GradientAccumulationSteps
1
A parameter from the Hugging Face Trainer. The default value is 1, which increases the value of BatchSize.
GradientCheckPointing
True
A parameter from the Hugging Face Trainer. The default value is True, which is a time-for-GPU memory policy. Enabling this parameter optimizes GPU memory usage but slows down training speed.
DeepSpeedZeroStage
z3
DeepSpeed ZeRO stage configuration. The optional values are z0, z2, z2_offload, z3, and z3_offload. The default value is z3. This parameter is only available for certain models.
ResumeFromCheckpoint
True
Whether to automatically resume training from an existing checkpoint file. The default value is True, which indicates that if a checkpoint file exists in the output directory, training resumes from the latest checkpoint.
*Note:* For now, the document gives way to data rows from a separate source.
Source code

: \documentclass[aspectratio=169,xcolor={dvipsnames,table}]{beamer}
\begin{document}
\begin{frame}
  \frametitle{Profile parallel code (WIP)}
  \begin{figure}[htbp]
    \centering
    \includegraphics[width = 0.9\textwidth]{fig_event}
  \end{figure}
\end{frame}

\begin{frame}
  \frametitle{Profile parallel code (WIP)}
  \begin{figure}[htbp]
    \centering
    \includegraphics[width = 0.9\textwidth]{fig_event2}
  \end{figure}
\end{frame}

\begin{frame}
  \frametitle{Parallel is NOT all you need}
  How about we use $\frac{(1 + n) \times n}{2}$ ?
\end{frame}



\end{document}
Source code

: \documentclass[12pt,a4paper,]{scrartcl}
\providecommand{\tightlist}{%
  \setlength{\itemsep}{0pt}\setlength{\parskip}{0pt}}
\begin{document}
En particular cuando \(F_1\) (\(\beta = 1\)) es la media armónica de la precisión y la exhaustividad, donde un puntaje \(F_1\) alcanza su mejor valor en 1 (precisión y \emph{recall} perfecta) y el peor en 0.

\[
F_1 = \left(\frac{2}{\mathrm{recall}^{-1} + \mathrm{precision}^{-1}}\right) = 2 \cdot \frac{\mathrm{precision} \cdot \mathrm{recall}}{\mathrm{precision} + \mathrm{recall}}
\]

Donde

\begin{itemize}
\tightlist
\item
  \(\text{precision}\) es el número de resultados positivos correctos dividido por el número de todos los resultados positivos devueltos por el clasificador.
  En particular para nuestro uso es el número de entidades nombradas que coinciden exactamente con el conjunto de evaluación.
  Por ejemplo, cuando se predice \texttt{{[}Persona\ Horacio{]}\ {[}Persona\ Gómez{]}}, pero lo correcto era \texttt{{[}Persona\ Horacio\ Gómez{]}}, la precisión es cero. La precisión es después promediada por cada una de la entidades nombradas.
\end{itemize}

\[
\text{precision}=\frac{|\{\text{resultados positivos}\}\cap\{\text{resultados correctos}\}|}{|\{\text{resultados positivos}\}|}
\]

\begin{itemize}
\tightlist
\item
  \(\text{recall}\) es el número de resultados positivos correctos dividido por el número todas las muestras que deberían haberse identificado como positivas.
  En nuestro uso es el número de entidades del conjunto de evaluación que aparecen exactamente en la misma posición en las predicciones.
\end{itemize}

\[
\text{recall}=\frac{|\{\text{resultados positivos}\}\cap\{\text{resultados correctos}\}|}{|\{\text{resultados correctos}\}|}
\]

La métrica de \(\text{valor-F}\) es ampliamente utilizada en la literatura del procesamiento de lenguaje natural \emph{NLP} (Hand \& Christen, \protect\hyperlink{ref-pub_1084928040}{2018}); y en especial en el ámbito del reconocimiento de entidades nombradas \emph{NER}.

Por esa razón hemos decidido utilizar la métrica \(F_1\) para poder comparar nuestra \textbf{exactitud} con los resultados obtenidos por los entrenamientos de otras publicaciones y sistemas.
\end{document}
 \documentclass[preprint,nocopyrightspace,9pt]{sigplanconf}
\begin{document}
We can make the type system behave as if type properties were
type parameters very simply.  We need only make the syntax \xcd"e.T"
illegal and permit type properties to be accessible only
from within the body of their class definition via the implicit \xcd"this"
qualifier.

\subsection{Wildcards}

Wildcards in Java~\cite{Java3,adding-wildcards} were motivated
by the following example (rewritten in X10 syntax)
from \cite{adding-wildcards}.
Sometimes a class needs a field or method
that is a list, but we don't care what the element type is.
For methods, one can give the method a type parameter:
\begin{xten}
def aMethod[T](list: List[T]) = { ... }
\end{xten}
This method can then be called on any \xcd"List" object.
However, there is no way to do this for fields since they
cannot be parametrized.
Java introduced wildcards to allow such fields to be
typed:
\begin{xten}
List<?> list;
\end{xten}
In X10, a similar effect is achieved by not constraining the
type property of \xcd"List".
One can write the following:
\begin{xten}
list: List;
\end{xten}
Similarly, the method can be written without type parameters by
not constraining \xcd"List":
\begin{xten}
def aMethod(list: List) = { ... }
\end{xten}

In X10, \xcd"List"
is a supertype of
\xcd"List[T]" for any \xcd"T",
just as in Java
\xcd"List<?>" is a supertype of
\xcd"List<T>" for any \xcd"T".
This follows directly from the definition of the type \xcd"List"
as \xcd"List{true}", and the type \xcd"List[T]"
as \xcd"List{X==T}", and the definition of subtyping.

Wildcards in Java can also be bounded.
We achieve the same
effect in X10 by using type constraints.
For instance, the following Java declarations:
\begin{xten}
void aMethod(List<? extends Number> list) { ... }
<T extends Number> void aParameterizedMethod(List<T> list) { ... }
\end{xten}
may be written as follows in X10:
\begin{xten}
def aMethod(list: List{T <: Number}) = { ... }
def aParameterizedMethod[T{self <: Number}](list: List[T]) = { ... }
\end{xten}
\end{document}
If this parameter is set to False, the training process will restart from scratch. If this parameter is set to False and the output directory is not empty, an error will occur. It is recommended to use an empty directory for training output. To enable forced overwriting, manually add the parameter "overwrite_output_dir": true to enable file overwriting.
TilearnHybridTPSize
1
A Tilearn 3D parallelism parameter that specifies the dimension for TP, with a default value of 1. This parameter is only available for certain models.
TilearnHybridPPSize
1
A Tilearn 3D parallelism parameter that specifies the dimension for PP, with a default value of 1. This parameter is only available for certain models.